Directions for this task:
Copy out every line in the entries below that includes "with".

Dataset content:
________
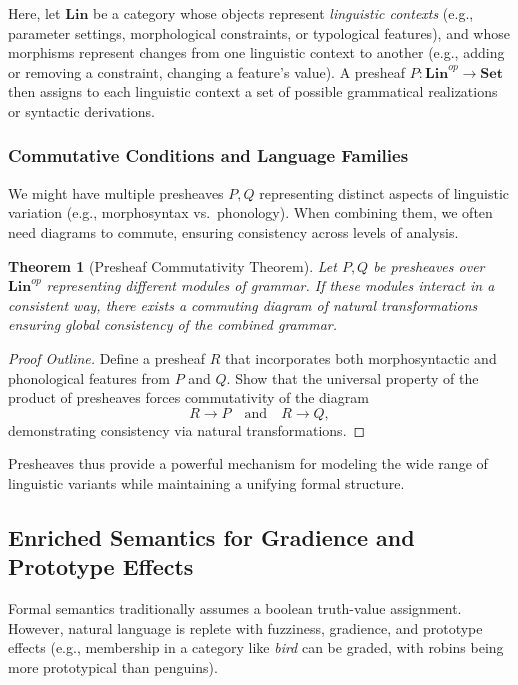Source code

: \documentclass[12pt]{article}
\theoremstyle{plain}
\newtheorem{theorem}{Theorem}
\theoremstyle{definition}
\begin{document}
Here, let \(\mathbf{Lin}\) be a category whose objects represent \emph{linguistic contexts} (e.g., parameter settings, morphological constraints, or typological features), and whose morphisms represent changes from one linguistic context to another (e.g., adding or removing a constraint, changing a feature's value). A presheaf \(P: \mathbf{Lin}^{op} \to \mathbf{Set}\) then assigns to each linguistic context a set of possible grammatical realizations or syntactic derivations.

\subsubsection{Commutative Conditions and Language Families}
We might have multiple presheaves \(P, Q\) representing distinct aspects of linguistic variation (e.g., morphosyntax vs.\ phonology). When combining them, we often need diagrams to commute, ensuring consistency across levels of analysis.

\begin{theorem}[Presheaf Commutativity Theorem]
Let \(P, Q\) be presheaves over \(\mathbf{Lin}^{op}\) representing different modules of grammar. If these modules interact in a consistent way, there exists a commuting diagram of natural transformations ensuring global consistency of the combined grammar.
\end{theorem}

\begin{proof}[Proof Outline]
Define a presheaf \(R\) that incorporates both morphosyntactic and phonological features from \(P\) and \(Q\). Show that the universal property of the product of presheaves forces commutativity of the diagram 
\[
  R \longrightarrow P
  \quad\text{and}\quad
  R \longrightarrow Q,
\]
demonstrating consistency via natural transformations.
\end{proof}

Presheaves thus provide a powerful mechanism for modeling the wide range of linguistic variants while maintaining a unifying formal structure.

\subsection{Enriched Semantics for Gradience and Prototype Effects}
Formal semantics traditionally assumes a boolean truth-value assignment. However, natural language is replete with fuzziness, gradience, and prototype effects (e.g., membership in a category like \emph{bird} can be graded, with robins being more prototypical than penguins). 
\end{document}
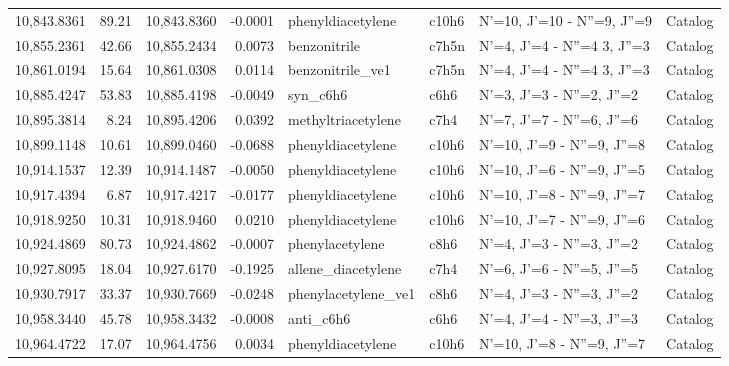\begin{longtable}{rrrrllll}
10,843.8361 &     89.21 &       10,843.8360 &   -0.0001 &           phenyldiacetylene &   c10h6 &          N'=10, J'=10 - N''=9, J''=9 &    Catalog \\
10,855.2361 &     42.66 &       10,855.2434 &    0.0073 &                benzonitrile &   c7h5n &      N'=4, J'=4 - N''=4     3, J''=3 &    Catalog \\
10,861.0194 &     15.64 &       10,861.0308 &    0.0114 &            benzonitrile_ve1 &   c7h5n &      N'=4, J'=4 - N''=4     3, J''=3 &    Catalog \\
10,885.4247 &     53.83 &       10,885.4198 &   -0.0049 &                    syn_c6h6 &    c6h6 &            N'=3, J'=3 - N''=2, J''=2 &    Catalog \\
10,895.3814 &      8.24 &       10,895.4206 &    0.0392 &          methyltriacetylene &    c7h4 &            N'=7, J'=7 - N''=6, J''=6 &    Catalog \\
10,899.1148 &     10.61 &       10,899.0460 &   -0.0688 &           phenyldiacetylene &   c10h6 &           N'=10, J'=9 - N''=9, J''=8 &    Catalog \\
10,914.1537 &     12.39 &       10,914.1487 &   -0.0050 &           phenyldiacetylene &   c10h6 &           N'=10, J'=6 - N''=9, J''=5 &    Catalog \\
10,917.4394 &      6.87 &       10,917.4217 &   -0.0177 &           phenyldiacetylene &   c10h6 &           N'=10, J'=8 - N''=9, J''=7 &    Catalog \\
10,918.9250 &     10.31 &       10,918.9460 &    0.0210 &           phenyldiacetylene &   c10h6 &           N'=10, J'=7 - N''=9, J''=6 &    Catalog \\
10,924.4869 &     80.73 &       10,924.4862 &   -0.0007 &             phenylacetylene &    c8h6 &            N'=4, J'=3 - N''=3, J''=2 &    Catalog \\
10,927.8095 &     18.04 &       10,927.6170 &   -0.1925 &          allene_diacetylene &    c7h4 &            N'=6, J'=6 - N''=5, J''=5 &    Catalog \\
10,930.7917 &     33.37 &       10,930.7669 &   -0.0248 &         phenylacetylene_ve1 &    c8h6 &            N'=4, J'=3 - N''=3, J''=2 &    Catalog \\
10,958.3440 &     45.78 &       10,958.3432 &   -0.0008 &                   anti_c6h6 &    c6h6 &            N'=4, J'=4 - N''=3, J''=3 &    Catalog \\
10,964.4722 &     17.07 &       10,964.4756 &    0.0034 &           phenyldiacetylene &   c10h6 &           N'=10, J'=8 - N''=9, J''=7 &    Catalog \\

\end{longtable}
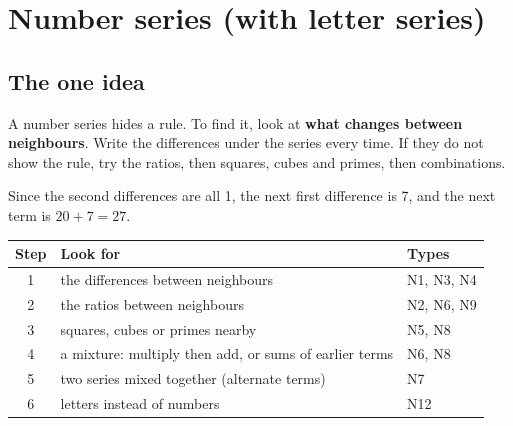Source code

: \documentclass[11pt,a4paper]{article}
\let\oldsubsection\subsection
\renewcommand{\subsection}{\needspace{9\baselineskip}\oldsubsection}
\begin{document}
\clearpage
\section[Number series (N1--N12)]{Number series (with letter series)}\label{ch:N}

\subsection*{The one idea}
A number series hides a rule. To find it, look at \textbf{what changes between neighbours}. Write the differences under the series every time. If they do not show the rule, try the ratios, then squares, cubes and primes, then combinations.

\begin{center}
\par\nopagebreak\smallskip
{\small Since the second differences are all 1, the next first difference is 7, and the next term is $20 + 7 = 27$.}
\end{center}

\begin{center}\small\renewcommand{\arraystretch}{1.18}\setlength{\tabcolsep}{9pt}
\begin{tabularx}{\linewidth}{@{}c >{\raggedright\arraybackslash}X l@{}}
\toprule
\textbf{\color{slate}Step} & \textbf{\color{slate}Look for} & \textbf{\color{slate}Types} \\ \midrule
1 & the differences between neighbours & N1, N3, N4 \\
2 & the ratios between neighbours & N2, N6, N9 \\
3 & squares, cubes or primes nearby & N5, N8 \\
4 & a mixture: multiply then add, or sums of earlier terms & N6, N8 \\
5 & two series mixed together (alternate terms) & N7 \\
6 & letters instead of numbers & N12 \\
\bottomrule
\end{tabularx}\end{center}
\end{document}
________
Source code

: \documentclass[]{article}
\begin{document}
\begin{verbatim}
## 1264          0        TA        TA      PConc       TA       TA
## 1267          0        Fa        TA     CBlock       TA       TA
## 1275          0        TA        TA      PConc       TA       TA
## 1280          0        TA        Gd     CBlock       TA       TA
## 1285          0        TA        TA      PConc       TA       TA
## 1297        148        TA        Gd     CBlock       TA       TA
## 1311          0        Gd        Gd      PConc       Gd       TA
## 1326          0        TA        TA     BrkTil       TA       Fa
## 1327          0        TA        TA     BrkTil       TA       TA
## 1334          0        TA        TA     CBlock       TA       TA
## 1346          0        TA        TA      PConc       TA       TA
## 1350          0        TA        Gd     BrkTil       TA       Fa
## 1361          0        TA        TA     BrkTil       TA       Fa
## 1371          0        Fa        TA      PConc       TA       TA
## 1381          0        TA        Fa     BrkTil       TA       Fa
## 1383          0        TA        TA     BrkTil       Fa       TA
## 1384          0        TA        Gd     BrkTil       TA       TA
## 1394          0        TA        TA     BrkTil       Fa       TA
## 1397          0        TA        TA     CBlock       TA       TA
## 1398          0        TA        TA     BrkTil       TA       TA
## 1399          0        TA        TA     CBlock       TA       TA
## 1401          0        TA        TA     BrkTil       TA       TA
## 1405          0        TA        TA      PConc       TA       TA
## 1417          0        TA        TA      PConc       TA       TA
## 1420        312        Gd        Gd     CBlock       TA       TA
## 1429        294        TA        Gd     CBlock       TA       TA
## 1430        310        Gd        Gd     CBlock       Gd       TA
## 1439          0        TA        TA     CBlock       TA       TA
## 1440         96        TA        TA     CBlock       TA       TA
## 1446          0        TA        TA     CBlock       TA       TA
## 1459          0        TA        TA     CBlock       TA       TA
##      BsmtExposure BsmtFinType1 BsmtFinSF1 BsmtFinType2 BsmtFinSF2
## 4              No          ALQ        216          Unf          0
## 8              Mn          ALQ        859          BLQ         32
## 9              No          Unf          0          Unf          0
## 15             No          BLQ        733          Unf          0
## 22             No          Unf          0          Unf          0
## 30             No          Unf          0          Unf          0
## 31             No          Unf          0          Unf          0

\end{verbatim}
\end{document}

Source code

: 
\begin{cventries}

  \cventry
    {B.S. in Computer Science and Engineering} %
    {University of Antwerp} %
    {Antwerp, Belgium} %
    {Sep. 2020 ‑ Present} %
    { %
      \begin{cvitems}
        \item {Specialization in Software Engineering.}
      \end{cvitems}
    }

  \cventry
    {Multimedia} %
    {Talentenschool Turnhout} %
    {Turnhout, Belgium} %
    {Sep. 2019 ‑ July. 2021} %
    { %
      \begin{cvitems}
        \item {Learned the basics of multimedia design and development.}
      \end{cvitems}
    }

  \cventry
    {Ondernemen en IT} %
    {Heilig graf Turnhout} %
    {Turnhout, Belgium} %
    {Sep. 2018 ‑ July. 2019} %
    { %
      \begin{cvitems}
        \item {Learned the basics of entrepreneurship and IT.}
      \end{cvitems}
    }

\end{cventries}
________
Exercise output:
Formal semantics traditionally assumes a boolean truth-value assignment. However, natural language is replete with fuzziness, gradience, and prototype effects (e.g., membership in a category like \emph{bird} can be graded, with robins being more prototypical than penguins). 
\section[Number series (N1--N12)]{Number series (with letter series)}\label{ch:N}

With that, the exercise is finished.